また、民泊はホテルほど厳しくないにせよ宿泊施設としての形態を取ることになるため、管理者が必要になります。勿論オーナー自らそこに住むことができればそれが一番ですが、そうでない場合には外部に委託しなければなりません。

しっかりと管理が任せられる人を選任しなければなりませんので、知人をあたったり、求人を出したりする必要も出てきます。この時点でなかなか適任者を見つけることができず、話が止まってしまうケースもあります。物件管理に加えて人材雇用という業務も増えますので、早めに準備しておくと良いでしょう。

勿論、オーナーと管理人を兼任する選択肢もあります。また、オーナーとして物件を所有していない人でも、オーナーから転貸許可を得ることができれば民泊の経営は可能ということも覚えておいてください。

採算がとれるのかを事前に計算する

実際に民泊を行うと仮定します。その際には、稼働率の計算や客室単価の割り出し、備品コストや光熱費、清掃費といった経費がどれくらいになるのか、しっかりと見積もりを出さなければいけません。

ここで難しいのが、物件全体の何割を民泊施設として運用するかということです。新規で管理する物件であれば全室を民泊施設として提供することも可能ですが、既に物件を所有しているオーナーがそのように運営するのは難しいです。さらに、民泊新法によって年間の営業日数が180日に制限されましたので、当然それも考慮する必要があります。

一般的に考えてみれば、現在居住者のいない空室を民泊として提供するのが現実的ですが、利益率の問題に付随して既に居住している住民や近隣の方への事前説明なども必要になってきます。しかし、それらの手間を加味しても実際に民泊が軌道に乗れば大きな利益を生み出すことになるでしょう。

立地や物件の間取り、室数などを分析して、民泊として十分な収益を上げることができるのかを計算し、予約業者(仲介業者)としっかり打ち合わせを行うことができれば、無謀な民泊業を行ってしまうリスクは最小限に抑えることができるのではないでしょうか。

しっかりとしたマーケティングを行う

実際に民泊を行うという段階になったら、次はその宣伝方法が重要です。いざ民泊を始めたとしても、そのことを知る人がいなければ誰も利用することはありません。

集客方法としては、ホテルのように仲介業者を使う、という手法が一般的です。物件を管理するオーナーが集客も行うというのは土台無理な話ですし、通常の賃貸物件経営でもその辺りのことは不動産会社に委託しますよね。民泊の場合はそれが別の仲介業者に変わるというだけのことなので、さほど難しいことはありません。

民泊を経営する人向けのウェブサイトとしては、ここ数年Airbnb(エアビーアンドビー)の名前をよく耳にしますが、今後も2020年の東京オリンピックに向けて集客を行う仲介業者は増えてくる可能性は十分にあります。民泊を行う物件が増えていけば、今まではホテルを相手にしていたOTA(オンライン旅行会社)サイトも民泊向けのサービスを展開する可能性も十分考えられます。
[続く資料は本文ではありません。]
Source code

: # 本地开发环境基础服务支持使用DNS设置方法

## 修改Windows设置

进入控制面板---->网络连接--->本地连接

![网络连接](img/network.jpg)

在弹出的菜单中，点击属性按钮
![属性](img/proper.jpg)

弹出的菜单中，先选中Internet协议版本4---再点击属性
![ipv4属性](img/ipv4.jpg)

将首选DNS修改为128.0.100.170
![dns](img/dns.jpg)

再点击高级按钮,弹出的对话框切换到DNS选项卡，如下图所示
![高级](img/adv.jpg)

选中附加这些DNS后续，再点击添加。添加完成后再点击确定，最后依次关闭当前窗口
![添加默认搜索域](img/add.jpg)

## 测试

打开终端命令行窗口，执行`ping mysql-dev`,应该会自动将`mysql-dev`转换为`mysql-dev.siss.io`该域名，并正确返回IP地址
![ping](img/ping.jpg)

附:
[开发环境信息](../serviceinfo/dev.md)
そういったサービスやSNSでの宣伝といった個人でも可能なマーケティングを効率よく行うだけでも、集客力は大幅に伸びる可能性はあります。
また、サイトの口コミやSNSなどで顧客の意見を聞く場を設けることで、フィードバックから改善点を学ぶこともできます。民泊を開始して終わりではなく常に改善を繰り返すことが売り上げアップには欠かせないのです。

終わりに

民泊に関してはまだ不透明な部分もありますが、2017年中には本格的に動き出すでしょう。そうなった時、アパート・マンション経営者が民泊を実際に始めるか否かは別として、それは無視することができない問題になってくるでしょう。

不動産投資の新しい可能性として、今後間違いなく台頭してくる民泊経営という新たな分野について、一度じっくり考えてみるのも良いのではないでしょうか。